(Dataset records)
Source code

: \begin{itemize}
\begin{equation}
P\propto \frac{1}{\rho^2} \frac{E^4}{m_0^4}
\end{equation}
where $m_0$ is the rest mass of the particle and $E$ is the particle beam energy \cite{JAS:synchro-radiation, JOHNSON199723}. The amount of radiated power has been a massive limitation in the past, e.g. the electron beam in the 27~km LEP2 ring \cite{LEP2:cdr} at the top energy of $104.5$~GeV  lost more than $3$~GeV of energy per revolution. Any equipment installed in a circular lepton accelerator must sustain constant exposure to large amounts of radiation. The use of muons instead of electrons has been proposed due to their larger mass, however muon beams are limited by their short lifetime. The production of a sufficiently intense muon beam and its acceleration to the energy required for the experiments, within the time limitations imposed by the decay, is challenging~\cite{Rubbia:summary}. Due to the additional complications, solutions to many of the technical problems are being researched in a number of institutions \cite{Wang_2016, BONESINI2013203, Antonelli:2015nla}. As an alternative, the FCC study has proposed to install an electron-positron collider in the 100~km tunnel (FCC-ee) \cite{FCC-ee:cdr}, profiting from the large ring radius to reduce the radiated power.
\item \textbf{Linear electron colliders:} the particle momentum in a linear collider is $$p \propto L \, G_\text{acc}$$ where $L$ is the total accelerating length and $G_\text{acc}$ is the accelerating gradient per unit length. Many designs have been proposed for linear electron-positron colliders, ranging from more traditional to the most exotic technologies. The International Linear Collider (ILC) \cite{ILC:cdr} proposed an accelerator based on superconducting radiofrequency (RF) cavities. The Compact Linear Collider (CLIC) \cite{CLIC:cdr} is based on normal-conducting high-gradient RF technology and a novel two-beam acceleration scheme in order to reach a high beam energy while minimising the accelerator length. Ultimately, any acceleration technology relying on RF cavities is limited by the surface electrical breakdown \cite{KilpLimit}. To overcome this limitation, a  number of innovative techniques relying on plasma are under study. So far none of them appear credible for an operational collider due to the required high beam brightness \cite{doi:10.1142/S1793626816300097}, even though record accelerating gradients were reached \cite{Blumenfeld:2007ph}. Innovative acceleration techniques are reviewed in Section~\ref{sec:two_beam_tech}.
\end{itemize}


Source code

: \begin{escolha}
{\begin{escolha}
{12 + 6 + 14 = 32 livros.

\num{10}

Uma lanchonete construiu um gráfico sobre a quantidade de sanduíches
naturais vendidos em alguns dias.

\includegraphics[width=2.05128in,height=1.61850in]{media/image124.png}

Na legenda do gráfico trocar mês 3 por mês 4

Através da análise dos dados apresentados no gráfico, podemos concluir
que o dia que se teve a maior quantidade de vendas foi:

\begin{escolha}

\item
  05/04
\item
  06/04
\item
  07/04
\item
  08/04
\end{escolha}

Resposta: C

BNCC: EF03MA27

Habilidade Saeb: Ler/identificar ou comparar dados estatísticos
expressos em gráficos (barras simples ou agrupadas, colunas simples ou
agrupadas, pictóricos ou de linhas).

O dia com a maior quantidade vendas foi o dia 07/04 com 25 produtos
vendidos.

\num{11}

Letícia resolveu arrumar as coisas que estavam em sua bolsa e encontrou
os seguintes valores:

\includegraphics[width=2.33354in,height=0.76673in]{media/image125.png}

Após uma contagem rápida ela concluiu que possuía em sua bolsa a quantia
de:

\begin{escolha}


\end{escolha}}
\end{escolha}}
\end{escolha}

= Assigned task =
Print each entry exactly as it was written.

= Solution =
Source code

: \begin{itemize}
\begin{equation}
P\propto \frac{1}{\rho^2} \frac{E^4}{m_0^4}
\end{equation}
where $m_0$ is the rest mass of the particle and $E$ is the particle beam energy \cite{JAS:synchro-radiation, JOHNSON199723}. The amount of radiated power has been a massive limitation in the past, e.g. the electron beam in the 27~km LEP2 ring \cite{LEP2:cdr} at the top energy of $104.5$~GeV  lost more than $3$~GeV of energy per revolution. Any equipment installed in a circular lepton accelerator must sustain constant exposure to large amounts of radiation. The use of muons instead of electrons has been proposed due to their larger mass, however muon beams are limited by their short lifetime. The production of a sufficiently intense muon beam and its acceleration to the energy required for the experiments, within the time limitations imposed by the decay, is challenging~\cite{Rubbia:summary}. Due to the additional complications, solutions to many of the technical problems are being researched in a number of institutions \cite{Wang_2016, BONESINI2013203, Antonelli:2015nla}. As an alternative, the FCC study has proposed to install an electron-positron collider in the 100~km tunnel (FCC-ee) \cite{FCC-ee:cdr}, profiting from the large ring radius to reduce the radiated power.
\item \textbf{Linear electron colliders:} the particle momentum in a linear collider is $$p \propto L \, G_\text{acc}$$ where $L$ is the total accelerating length and $G_\text{acc}$ is the accelerating gradient per unit length. Many designs have been proposed for linear electron-positron colliders, ranging from more traditional to the most exotic technologies. The International Linear Collider (ILC) \cite{ILC:cdr} proposed an accelerator based on superconducting radiofrequency (RF) cavities. The Compact Linear Collider (CLIC) \cite{CLIC:cdr} is based on normal-conducting high-gradient RF technology and a novel two-beam acceleration scheme in order to reach a high beam energy while minimising the accelerator length. Ultimately, any acceleration technology relying on RF cavities is limited by the surface electrical breakdown \cite{KilpLimit}. To overcome this limitation, a  number of innovative techniques relying on plasma are under study. So far none of them appear credible for an operational collider due to the required high beam brightness \cite{doi:10.1142/S1793626816300097}, even though record accelerating gradients were reached \cite{Blumenfeld:2007ph}. Innovative acceleration techniques are reviewed in Section~\ref{sec:two_beam_tech}.
\end{itemize}


Source code

: \begin{escolha}
{\begin{escolha}
{12 + 6 + 14 = 32 livros.

\num{10}

Uma lanchonete construiu um gráfico sobre a quantidade de sanduíches
naturais vendidos em alguns dias.

\includegraphics[width=2.05128in,height=1.61850in]{media/image124.png}

Na legenda do gráfico trocar mês 3 por mês 4

Através da análise dos dados apresentados no gráfico, podemos concluir
que o dia que se teve a maior quantidade de vendas foi:

\begin{escolha}

\item
  05/04
\item
  06/04
\item
  07/04
\item
  08/04
\end{escolha}

Resposta: C

BNCC: EF03MA27

Habilidade Saeb: Ler/identificar ou comparar dados estatísticos
expressos em gráficos (barras simples ou agrupadas, colunas simples ou
agrupadas, pictóricos ou de linhas).

O dia com a maior quantidade vendas foi o dia 07/04 com 25 produtos
vendidos.

\num{11}

Letícia resolveu arrumar as coisas que estavam em sua bolsa e encontrou
os seguintes valores:

\includegraphics[width=2.33354in,height=0.76673in]{media/image125.png}

Após uma contagem rápida ela concluiu que possuía em sua bolsa a quantia
de:

\begin{escolha}


\end{escolha}}
\end{escolha}}
\end{escolha}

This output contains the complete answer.